The Geberts and the bankruptcy trustee entered into a settlement agreement and release with Steward and TAS that bars all "known or unknown" "cause[s] of action," "claim[s]," and "suits" among the parties. Settlement Agreement and Release ¶ 4. The terms of the agreement clearly preclude the Geberts' qui tam claim. The Geberts, however, argue that the enforcement of a pre-filing release of a qui tam claim is against public policy because the release was executed without the United States' knowledge or consent and because the Geberts are not the real party in interest.5 Specifically, they argue that the District Court should have followed the Ninth Circuit's holding in United States v. Northrop Corp., 59 F.3d 953, 963-69 (9th Cir. 1995), cert. denied, 518 U.S. 1018 (1996), that a qui tam action survives a general settlement and release for public policy reasons. In Northrop, the court looked to the text and legislative history of the FCA to determine whether a relator had authority to settle a qui tam claim before it is filed. The text of the statute and the legislative history were silent on the issue. The court then sought a federal common law rule that would dictate an answer and turned to the balancing test of Town of Newton v. Rumery, 480 U.S. 386 (1987), and a subsequent case that applied Rumery, Davies v. Grossmont Union High School District, 930 F.2d 1390, 1396 (9th Cir.), cert. denied, 501 U.S. 1252 (1991).


The Supreme Court in Rumery held enforceable an agreement by which a prosecutor agreed to waive criminal charges against a defendant if the defendant agreed to drop his civil rights claims against the prosecutor. The Court employed a balancing test to weigh the competing interests and concluded that only private rights were affected by the agreement and that there was no broad public interest that outweighed Rumery's decision to enter into the agreement. For our purposes here, the importance of Rumery is the balancing test that the Court used to analyze the agreement. "[A] promise [will be found] unenforceable if the interest in its enforcement is outweighed in the circumstances by a public policy harmed by enforcement of the agreement." 480 U.S. at 392.


The Ninth Circuit reached its decision in Northrop by applying the Rumery balancing test and weighing the interests in enforcing the parties' release against the effect on the public interest if the release was not enforced. The release, the court contended, threatened to undermine the efficacy of the FCA's qui tam provisions in their entirety because employers with qui tam liability would settle with employees for an amount less than they would pay as a result of a successful qui tam action. Northrop, 59 F.3d at 965-66. A rational employee would accept a pre-filing settlement and release in which the employer would pay all monies to the employee and none to the government. A rational employer would settle with the potential relator at an amount significantly lower than the employer's qui tam exposure. Because the potential qui tam relator would recover more money through a private settlement than he would had he received only a portion of a qui tam judgment, the incentive for a relator to bring a qui tam claim would dissolve. As a result, few would bring qui tam claims and the government would no longer benefit from the significant revenues that qui tam actions yield.6 The court ultimately held that the enforcement of pre-filing releases of qui tam claims would undermine the qui tam provisions of the FCA to such a degree that such releases should be unenforceable. Id. at 969.

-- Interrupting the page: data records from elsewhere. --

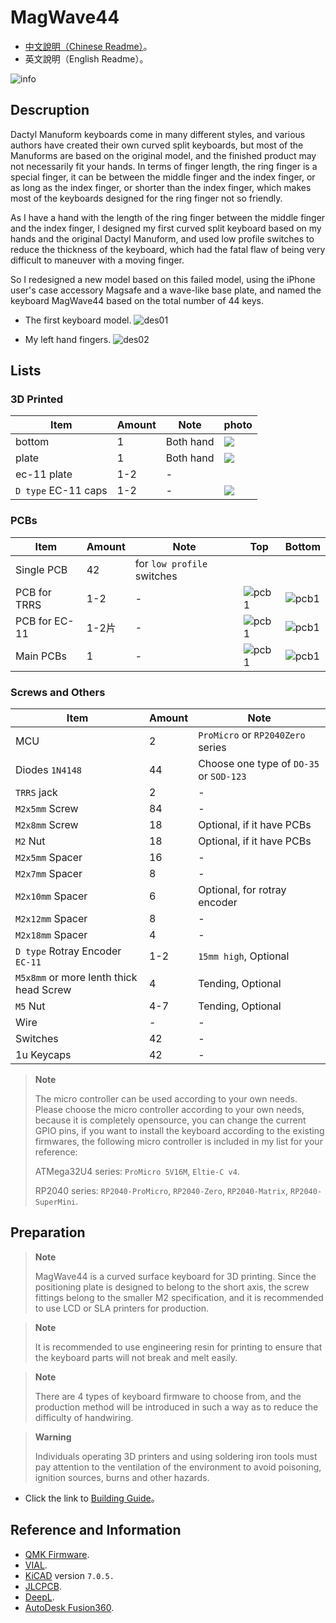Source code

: # MagWave44

- [中文說明（Chinese Readme）](readme.md)。
- 英文說明（English Readme）。

![info](pics/info.jpg)

## Descruption

Dactyl Manuform keyboards come in many different styles, and various authors have created their own curved split keyboards, but most of the Manuforms are based on the original model, and the finished product may not necessarily fit your hands. In terms of finger length, the ring finger is a special finger, it can be between the middle finger and the index finger, or as long as the index finger, or shorter than the index finger, which makes most of the keyboards designed for the ring finger not so friendly.

As I have a hand with the length of the ring finger between the middle finger and the index finger, I designed my first curved split keyboard based on my hands and the original Dactyl Manuform, and used low profile switches to reduce the thickness of the keyboard, which had the fatal flaw of being very difficult to maneuver with a moving finger.

So I redesigned a new model based on this failed model, using the iPhone user's case accessory Magsafe and a wave-like base plate, and named the keyboard MagWave44 based on the total number of 44 keys.

- The first keyboard model.
![des01](pics/d01.png)

- My left hand fingers.
![des02](pics/d02.jpg)

## Lists

### 3D Printed

|Item|Amount|Note|photo|
|---|---|---|---|
|bottom|1|Both hand|![](pics/g02.jpg)|
|plate|1|Both hand|![](pics/g01.jpg)|
|ec-11 plate|1-2|-||
|`D type` EC-11 caps|1-2|-|![](pics/g18.jpg)|

### PCBs

|Item|Amount|Note|Top|Bottom|
|---|---|---|---|---|
|Single PCB|42|for `low profile` switches|||
|PCB for TRRS|1-2|-|![pcb1](pics/trrs1.png)|![pcb1](pics/trrs2.png)|
|PCB for EC-11|1-2片|-|![pcb1](pics/re1.png)|![pcb1](pics/re2.png)|
|Main PCBs|1|-|![pcb1](pics/mainpcb1.png)|![pcb1](pics/mainpcb2.png)|

### Screws and Others

|Item|Amount|Note|
|---|---|---|
|MCU|2|`ProMicro` or `RP2040Zero` series|
|Diodes `1N4148`|44|Choose one type of `DO-35` or `SOD-123`|
|`TRRS` jack|2|-|
|`M2x5mm` Screw|84|-|
|`M2x8mm` Screw|18|Optional, if it have PCBs|
|`M2` Nut|18|Optional, if it have PCBs|
|`M2x5mm` Spacer|16|-|
|`M2x7mm` Spacer|8|-|
|`M2x10mm` Spacer|6|Optional, for rotray encoder|
|`M2x12mm` Spacer|8|-|
|`M2x18mm` Spacer|4|-|
|`D type` Rotray Encoder `EC-11`|1-2|`15mm high`, Optional|
|`M5x8mm` or more lenth thick head Screw|4|Tending, Optional|
|`M5` Nut|4-7|Tending, Optional|
|Wire|-|-|
|Switches|42|-|
|1u Keycaps|42|-|

> **Note**
>
> The micro controller can be used according to your own needs. Please choose the micro controller according to your own needs, because it is completely opensource, you can change the current GPIO pins, if you want to install the keyboard according to the existing firmwares, the following micro controller is included in my list for your reference:
> 
> ATMega32U4 series: `ProMicro 5V16M`, `Eltie-C v4`.
> 
> RP2040 series: `RP2040-ProMicro`, `RP2040-Zero`, `RP2040-Matrix`, `RP2040-SuperMini`.

## Preparation

> **Note**
>
> MagWave44 is a curved surface keyboard for 3D printing. Since the positioning plate is designed to belong to the short axis, the screw fittings belong to the smaller M2 specification, and it is recommended to use LCD or SLA printers for production.

> **Note**
>
> It is recommended to use engineering resin for printing to ensure that the keyboard parts will not break and melt easily.

> **Note**
>
> There are 4 types of keyboard firmware to choose from, and the production method will be introduced in such a way as to reduce the difficulty of handwiring.

> **Warning**
>
> Individuals operating 3D printers and using soldering iron tools must pay attention to the ventilation of the environment to avoid poisoning, ignition sources, burns and other hazards.

- Click the link to [Building Guide](guide_en.md)。

## Reference and Information

- [QMK Firmware](https://qmk.fm/).
- [VIAL](https://get.vial.today/).
- [KiCAD](https://www.kicad.org/) version `7.0.5.`
- [JLCPCB](https://jlcpcb.com/).
- [DeepL](https://www.deepl.com/translator).
- [AutoDesk Fusion360](https://www.autodesk.com/products/fusion-360/free-trial).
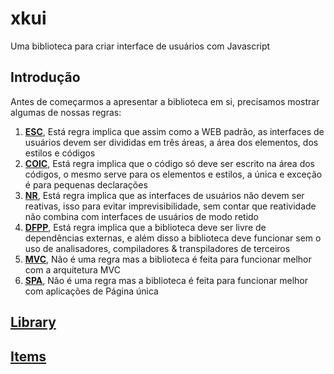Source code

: # xkui
Uma biblioteca para criar interface de usuários com Javascript

## Introdução
Antes de começarmos a apresentar a biblioteca em si, precisamos mostrar algumas de nossas regras:

1. [**ESC**](# "Elements Styles Codes" ), Está regra implica que assim como a WEB padrão, as interfaces de usuários devem ser divididas em três áreas, a área dos elementos, dos estilos e códigos
2. [**COIC**](# "Code Only In Code" ), Está regra implica que o código só deve ser escrito na área dos códigos, o mesmo serve para os elementos e estilos, a única e exceção é para pequenas declarações
3. [**NR**](# "No Reactive" ), Está regra implica que as interfaces de usuários não devem ser reativas, isso para evitar imprevisibilidade, sem contar que reatividade não combina com interfaces de usuários de modo retido
4. [**DFPP**](# "Dependency Free & Plug and Play" ), Está regra implica que a biblioteca deve ser livre de dependências externas, e além disso a biblioteca deve funcionar sem o uso de analisadores, compiladores & transpiladores de terceiros
5. [**MVC**](# "Model View Control" ), Não é uma regra mas a biblioteca é feita para funcionar melhor com a arquitetura MVC
6. [**SPA**](# "Single Page Application" ), Não é uma regra mas a biblioteca é feita para funcionar melhor com aplicações de Página única

## [Library]("xkui.md")
## [Items]("Items.md")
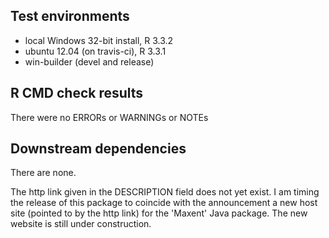 ## Test environments
* local Windows 32-bit install, R 3.3.2
* ubuntu 12.04 (on travis-ci), R 3.3.1
* win-builder (devel and release)

## R CMD check results
There were no ERRORs or WARNINGs or NOTEs

## Downstream dependencies
There are none.

The http link given in the DESCRIPTION field does not yet exist.  I am timing the release of this package to coincide with the announcement a new host site (pointed to by the http link) for the 'Maxent' Java package.  The new website is still under construction.
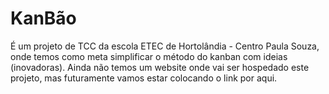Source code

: # KanBão
É um projeto de TCC da escola ETEC de Hortolândia - Centro Paula Souza, onde temos como meta simplificar
o método do kanban com ideias (inovadoras).
Ainda não temos um website onde vai ser hospedado este projeto, mas futuramente vamos estar colocando o link por aqui.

We agree with the parties that the Rumery test applies to the agreement between the Geberts and the qui tam defendants, see id. at 958-62, but we find that Northrop differs from this case in one crucial, and ultimately dispositive, respect; the Geberts entered into the settlement agreement and release of the qui tam claim in the context of a bankruptcy proceeding, not through a general, independent release of a claim for money, as was the case in Northrop. We recognize the threat that general pre-filing releases pose to the viability of the qui tam provisions but we find that the threat to the public interest that was essential to the holding in Northrop is not implicated by the instant agreement.


On the one hand, a court's refusal to enforce a pre-filing settlement agreement and release of a qui tam implicates some value to the public interest. Most obviously, if another relator did not come forward after the first relator settled, the actual qui tam claim would never be filed, and the United States, unless it became aware of the claim and filed its own action, would not be able to recover any money damages from transgressors. This would not only lead to a loss of revenue to the United States, but it would also lead potential transgressors to act with more impunity in violating the FCA. In addition, the cost to potential qui tam defendants from a settlement may be less than the cost had a qui tam action gone forward in the courts. As such, the deterrent value of the qui tam provisions would be diluted. Likewise, the qui tam provisions' social-deterrent value may also be diluted. For example, an executive who is considering whether to defraud the government would be more likely to go forward with the fraud if the possible punishment would come in the form of a private settlement, rather than a public lawsuit.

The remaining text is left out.